The app has a crowdsourced, community component as well. You can share your favorite routes with your friends and other uses and discover new rides.
Hammerhead closed its crowdfunding campaign today on Dragon Innovation, a company that helps new hardware companies raise money, optimize their go-to market strategies, and provides support with manufacturing and shipping.
The company raised $183,738 of a $145,000 goal. 1,999 orders came from 35 countries across 6 continents.
Morgan was inspired to build Hammerhead back in 2006 while on a cross country bike trip for Habitat for Humanity. Bikers would tape maps to their handlebars or consult their phones while biking, which are unreliable and dangerous navigation methods.
Two of his classmates died on the trip, and Morgan thought their lives could have been spared if there was a safer way to find safe bike routes.
Hammerhead aims to make biking safer, but also more fun to encourage people to bike more. Like fitness apps Strava and MapMyRide, it incorporates a competitive element so people can compete against their other users and get real time feedback on how they are doing.
It also also working with major bike share companies Bixi and B-Cycle (which offer public bikes for New York City, San Francisco and Boston) to use the technology as well. Customers can keep track of how much time they have left in their session and navigate to the next rental docking station.

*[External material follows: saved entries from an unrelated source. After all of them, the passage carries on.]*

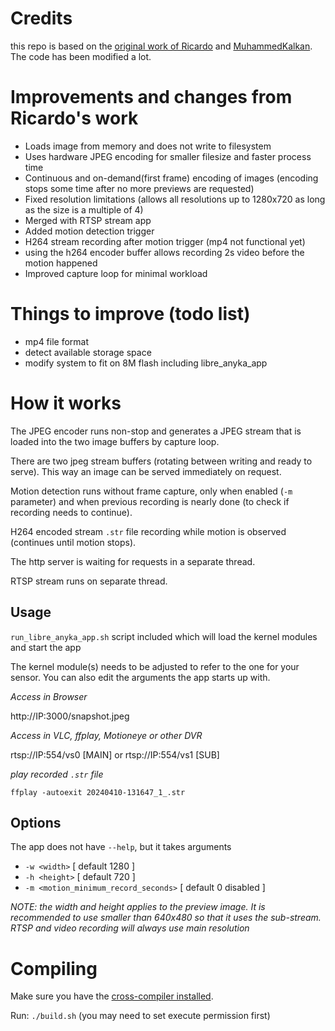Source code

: # Credits
this repo is based on the [original work of Ricardo](https://github.com/ricardojlrufino/anyka_v380ipcam_experiments/tree/master) and [MuhammedKalkan](https://github.com/MuhammedKalkan/Anyka-Camera-Firmware). The code has been modified a lot.

# Improvements and changes from Ricardo's work
- Loads image from memory and does not write to filesystem
- Uses hardware JPEG encoding for smaller filesize and faster process time
- Continuous and on-demand(first frame) encoding of images (encoding stops some time after no more previews are requested)
- Fixed resolution limitations (allows all resolutions up to 1280x720 as long as the size is a multiple of 4)
- Merged with RTSP stream app
- Added motion detection trigger
- H264 stream recording after motion trigger (mp4 not functional yet)
- using the h264 encoder buffer allows recording 2s video before the motion happened
- Improved capture loop for minimal workload

# Things to improve (todo list)

- mp4 file format
- detect available storage space
- modify system to fit on 8M flash including libre_anyka_app

# How it works

The JPEG encoder runs non-stop and generates a JPEG stream that is loaded into the two image buffers by capture loop.

There are two jpeg stream buffers (rotating between writing and ready to serve). This way an image can be served immediately on request.

Motion detection runs without frame capture, only when enabled (`-m` parameter) and when previous recording is nearly done (to check if recording needs to continue).

H264 encoded stream `.str` file recording while motion is observed (continues until motion stops).

The http server is waiting for requests in a separate thread.

RTSP stream runs on separate thread.

## Usage

`run_libre_anyka_app.sh` script included which will load the kernel modules and start the app

The kernel module(s) needs to be adjusted to refer to the one for your sensor.
You can also edit the arguments the app starts up with.

*Access in Browser*

http://IP:3000/snapshot.jpeg

*Access in VLC, ffplay, Motioneye or other DVR*

rtsp://IP:554/vs0 [MAIN] or rtsp://IP:554/vs1 [SUB]

*play recorded `.str` file*

`ffplay -autoexit 20240410-131647_1_.str`

## Options

The app does not have `--help`, but it takes arguments
- `-w <width>` [ default 1280 ]
- `-h <height>` [ default 720 ]
- `-m <motion_minimum_record_seconds>` [ default 0 disabled ]

*NOTE: the width and height applies to the preview image. It is recommended to use smaller than 640x480 so that it uses the sub-stream. RTSP and video recording will always use main resolution*

# Compiling

Make sure you have the [cross-compiler installed](https://gitea.raspiweb.com/Gerge/Anyka_ak3918_hacking_journey/src/branch/main/cross-compile).

Run: `./build.sh` (you may need to set execute permission first)


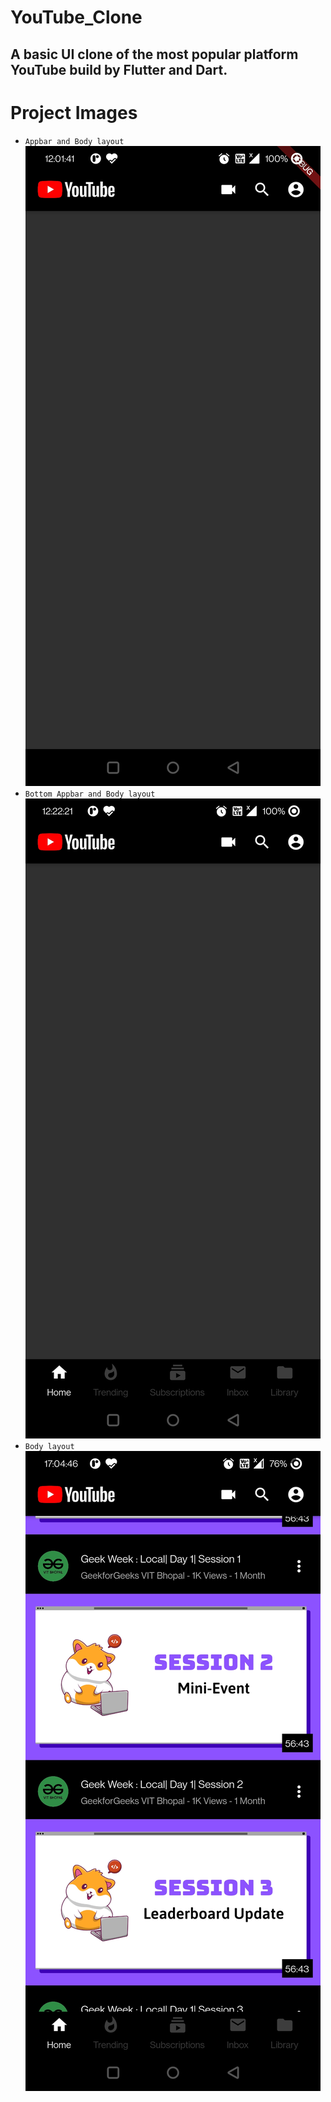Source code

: # YouTube_Clone
 ## A basic UI clone of the most popular platform YouTube build by Flutter and Dart.

# Project Images

 - `Appbar and Body layout`
 ![](1.jpg)
 - `Bottom Appbar and Body layout`
 ![](2.jpg)
 - `Body layout`
 ![](3.jpg)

There is quite a lot of activity happening around “bike innovation” right now. Cities around the world are implementing public bike share programs, and biking is seen as way to cut down on traffic congestion and pollution.
The hardware revolution and crowdfunding platforms, like Dragon Innovation and Kickstarter, have also helped support entrepreneurs interested in building bike tech. We’ve seen smart wheels, devices that charge your cellphone as you cycle, and theft protection systems, to name a few.
Hammerhead costs $75. The company is based in New York City.